I couldn’t tell you what was in Reitman’s head as he was making this, but the final product definitely feels like the outcome of someone at war with himself. The character work and even some of the early Ghostbusters stuff to be found in the first half definitely feel like a different movie to the latter half which piles on the callbacks, references, and cameos to justify this movie even existing, and even if Reitman was happy to do all of it, I can’t help but feel that a BETTER Ghostbusters movie was lost along the way; one that didn’t lean so heavily on old ideas and had a bit more bite to how it frames its own complicated legacy.
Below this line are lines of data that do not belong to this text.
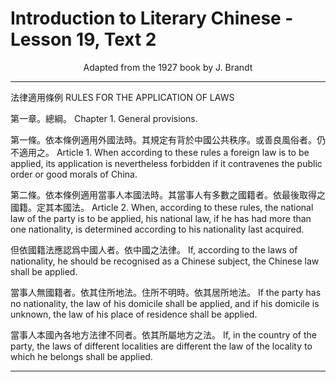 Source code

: # Introduction to Literary Chinese - Lesson 19, Text 2

<center>Adapted from the 1927 book by J. Brandt</center>

---

法律適用條例
RULES FOR THE APPLICATION OF LAWS

第一章。總綱。
Chapter 1. General provisions.

第一條。依本條例適用外國法時。其規定有背於中國公共秩序。或善良風俗者。仍不適用之。
Article 1. When according to these rules a foreign law is to be applied, its application is nevertheless forbidden if it contravenes the public order or good morals of China.

第二條。依本條例適用當事人本國法時。其當事人有多數之國籍者。依最後取得之國籍。定其本國法。
Article 2. When, according to these rules, the national law of the party is to be applied, his national law, if he has had more than one nationality, is determined according to his nationality last acquired.

但依國籍法應認爲中國人者。依中國之法律。
If, according to the laws of nationality, he should be recognised as a Chinese subject, the Chinese law shall be applied.

當事人無國籍者。依其住所地法。住所不明時。依其居所地法。
If the party has no nationality, the law of his domicile shall be applied, and if his domicile is unknown, the law of his place of residence shall be applied.

當事人本國內各地方法律不同者。依其所屬地方之法。
If, in the country of the party, the laws of different localities are different the law of the locality to which he belongs shall be applied.

---
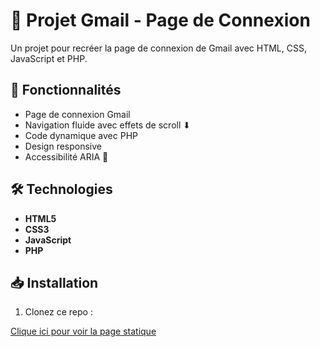 # 📧 Projet Gmail - Page de Connexion

Un projet pour recréer la page de connexion de Gmail avec HTML, CSS, JavaScript et PHP.

## 🚀 Fonctionnalités

- Page de connexion Gmail 
- Navigation fluide avec effets de scroll ⬇
- Code dynamique avec PHP 
- Design responsive 
- Accessibilité ARIA 🦯

## 🛠️ Technologies

- **HTML5** 
- **CSS3** 
- **JavaScript** 
- **PHP** 

## 📥 Installation

1. Clonez ce repo :

[Clique ici pour voir la page statique](https://safidial.github.io/Projet-gmail/)
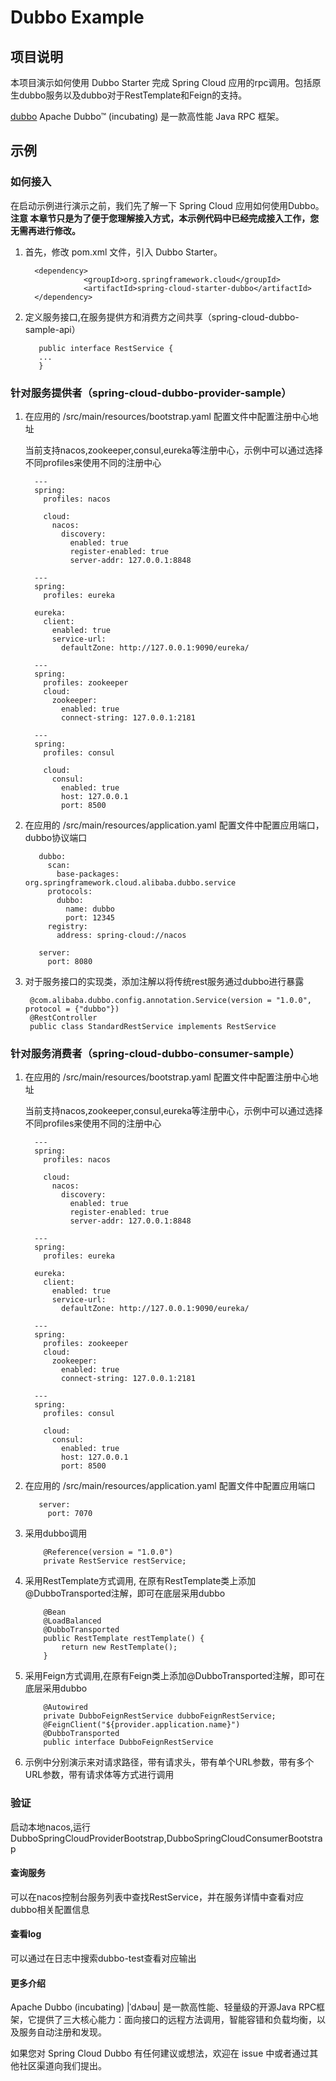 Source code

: # Dubbo Example

## 项目说明

本项目演示如何使用 Dubbo Starter 完成 Spring Cloud 应用的rpc调用。包括原生dubbo服务以及dubbo对于RestTemplate和Feign的支持。

[dubbo](https://github.com/apache/incubator-dubbo) Apache Dubbo™ (incubating) 是一款高性能 Java RPC 框架。

## 示例

### 如何接入
在启动示例进行演示之前，我们先了解一下 Spring Cloud 应用如何使用Dubbo。
**注意 本章节只是为了便于您理解接入方式，本示例代码中已经完成接入工作，您无需再进行修改。**

1. 首先，修改 pom.xml 文件，引入 Dubbo Starter。

	     <dependency>
                    <groupId>org.springframework.cloud</groupId>
                    <artifactId>spring-cloud-starter-dubbo</artifactId>
         </dependency>
	

		  
2. 定义服务接口,在服务提供方和消费方之间共享（spring-cloud-dubbo-sample-api）

          public interface RestService {
          ...
          }


### 针对服务提供者（spring-cloud-dubbo-provider-sample）

1. 在应用的 /src/main/resources/bootstrap.yaml 配置文件中配置注册中心地址

   当前支持nacos,zookeeper,consul,eureka等注册中心，示例中可以通过选择不同profiles来使用不同的注册中心
	
	     ---
         spring:
           profiles: nacos
         
           cloud:
             nacos:
               discovery:
                 enabled: true
                 register-enabled: true
                 server-addr: 127.0.0.1:8848
         
         ---
         spring:
           profiles: eureka
         
         eureka:
           client:
             enabled: true
             service-url:
               defaultZone: http://127.0.0.1:9090/eureka/
         
         ---
         spring:
           profiles: zookeeper
           cloud:
             zookeeper:
               enabled: true
               connect-string: 127.0.0.1:2181
         
         ---
         spring:
           profiles: consul
         
           cloud:
             consul:
               enabled: true
               host: 127.0.0.1
               port: 8500   

2. 在应用的 /src/main/resources/application.yaml 配置文件中配置应用端口，dubbo协议端口

          dubbo:
            scan:
              base-packages: org.springframework.cloud.alibaba.dubbo.service
            protocols:
              dubbo:
                name: dubbo
                port: 12345
            registry:
              address: spring-cloud://nacos         
          
          server:
            port: 8080

3. 对于服务接口的实现类，添加注解以将传统rest服务通过dubbo进行暴露

	    @com.alibaba.dubbo.config.annotation.Service(version = "1.0.0", protocol = {"dubbo"})
        @RestController
        public class StandardRestService implements RestService 

### 针对服务消费者（spring-cloud-dubbo-consumer-sample）

1. 在应用的 /src/main/resources/bootstrap.yaml 配置文件中配置注册中心地址

   当前支持nacos,zookeeper,consul,eureka等注册中心，示例中可以通过选择不同profiles来使用不同的注册中心
	
	     ---
         spring:
           profiles: nacos
         
           cloud:
             nacos:
               discovery:
                 enabled: true
                 register-enabled: true
                 server-addr: 127.0.0.1:8848
         
         ---
         spring:
           profiles: eureka
         
         eureka:
           client:
             enabled: true
             service-url:
               defaultZone: http://127.0.0.1:9090/eureka/
         
         ---
         spring:
           profiles: zookeeper
           cloud:
             zookeeper:
               enabled: true
               connect-string: 127.0.0.1:2181
         
         ---
         spring:
           profiles: consul
         
           cloud:
             consul:
               enabled: true
               host: 127.0.0.1
               port: 8500   

2. 在应用的 /src/main/resources/application.yaml 配置文件中配置应用端口
         
          
          server:
            port: 7070
           
		
3. 采用dubbo调用

           @Reference(version = "1.0.0")
           private RestService restService;
           

4. 采用RestTemplate方式调用, 在原有RestTemplate类上添加@DubboTransported注解，即可在底层采用dubbo

           @Bean
           @LoadBalanced
           @DubboTransported
           public RestTemplate restTemplate() {
               return new RestTemplate();
           }
           

5. 采用Feign方式调用,在原有Feign类上添加@DubboTransported注解，即可在底层采用dubbo

           @Autowired
           private DubboFeignRestService dubboFeignRestService;
           @FeignClient("${provider.application.name}")
           @DubboTransported
           public interface DubboFeignRestService
            
6. 示例中分别演示来对请求路径，带有请求头，带有单个URL参数，带有多个URL参数，带有请求体等方式进行调用

### 验证
启动本地nacos,运行DubboSpringCloudProviderBootstrap,DubboSpringCloudConsumerBootstrap
#### 查询服务
可以在nacos控制台服务列表中查找RestService，并在服务详情中查看对应dubbo相关配置信息


#### 查看log
可以通过在日志中搜索dubbo-test查看对应输出
          



#### 更多介绍
Apache Dubbo (incubating) |ˈdʌbəʊ| 是一款高性能、轻量级的开源Java RPC框架，它提供了三大核心能力：面向接口的远程方法调用，智能容错和负载均衡，以及服务自动注册和发现。

如果您对 Spring Cloud Dubbo 有任何建议或想法，欢迎在 issue 中或者通过其他社区渠道向我们提出。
Maybe that’s not what Ghostbusters fans wanted, and maybe they’ll eat this up as vociferously as they DIDN’T eat up the last one. It’s not without some real charm to it and the first half is worth watching on its own, so I guess I still recommend seeing it at some point; especially if the nostalgia bait is more to your liking than it was to mine. A missed opportunity is about as mean as I want to get as Reitman once again proves he knows how to write characters and shoot scenes, and hopefully the next few films don’t flop as hard as his last few; lest he gets roped into sequels for Junior and Twins.